A few months ago, we said adios to the traditional text2sql approach and ran an experiment. One that would completely reconstruct our Copilot engine.
Instead of relying on LLMs to generate accurate SQL queries in real-time, we predefined data buckets for each use case and relied on LLMs to pick the right bucket.
More on this approach here.
So, essentially,
Data Bucket + Context + User Prompt → LLM
The LLM in turn understands the context and uses the selected data bucket to answer.
However, the bottleneck with this approach is the size of the data bucket.
For enterprises with data warehouses that make GBs look like KBs, it's simply not feasible to send any data bucket to the LLM directly - no matter how optimised it is.
While LLMs are steadily improving their context window, there is still a lot of ground to cover.
So we did what we do best - EXPERIMENT!
Setting up the Experiment
Went back to the drawing board and broke down the process and realized that all along we’ve been sending data in the JSON format.
So we decided to run a comparison between CSV and JSON formats when sending tabular data to the LLM to answer questions, using Claude 3.5 Sonnet (New).

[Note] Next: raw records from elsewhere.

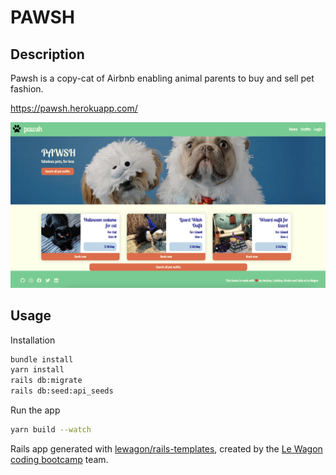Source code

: # PAWSH

## Description

Pawsh is a copy-cat of Airbnb enabling animal parents to buy and sell pet fashion.

https://pawsh.herokuapp.com/

![Pawch landing page](/app/assets/images/Pawsh_landing.png?raw=true)

## Usage

Installation
```bash
bundle install
yarn install
rails db:migrate
rails db:seed:api_seeds
```
Run the app
```bash
yarn build --watch
```

Rails app generated with [lewagon/rails-templates](https://github.com/lewagon/rails-templates), created by the [Le Wagon coding bootcamp](https://www.lewagon.com) team.
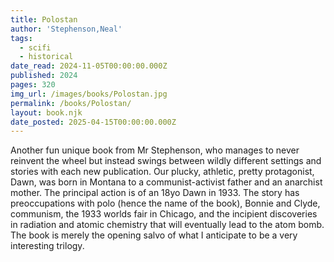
 ```yaml
---
title: Polostan
author: 'Stephenson,Neal'
tags:
  - scifi
  - historical
date_read: 2024-11-05T00:00:00.000Z
published: 2024
pages: 320
img_url: /images/books/Polostan.jpg
permalink: /books/Polostan/
layout: book.njk
date_posted: 2025-04-15T00:00:00.000Z
---
```

Another fun unique book from Mr Stephenson, who manages to never reinvent the wheel but instead swings between wildly different settings and stories with each new publication. Our plucky, athletic, pretty protagonist, Dawn, was born in Montana to a communist-activist father and an anarchist mother. The principal action is of an 18yo Dawn in 1933. The story has preoccupations with polo (hence the name of the book), Bonnie and Clyde, communism, the 1933 worlds fair in Chicago, and the incipient discoveries in radiation and atomic chemistry that will eventually lead to the atom bomb. The book is merely the opening salvo of what I anticipate to be a very interesting trilogy.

The key focus of the comparison was evaluating the impact of the data format on accuracy, token usage, latency, and overall cost.
Generating the Testing Dataset
For our test, we used a table containing columns such as ad_id, ad_name, roas, spends, cpm, ctr, and more. We then created 10,000 test questions using various formats, such as:
1. “What is the {metric_name} value for ad {ad_name}?”
2. “Which ad has the {max/min} {metric_name} value?”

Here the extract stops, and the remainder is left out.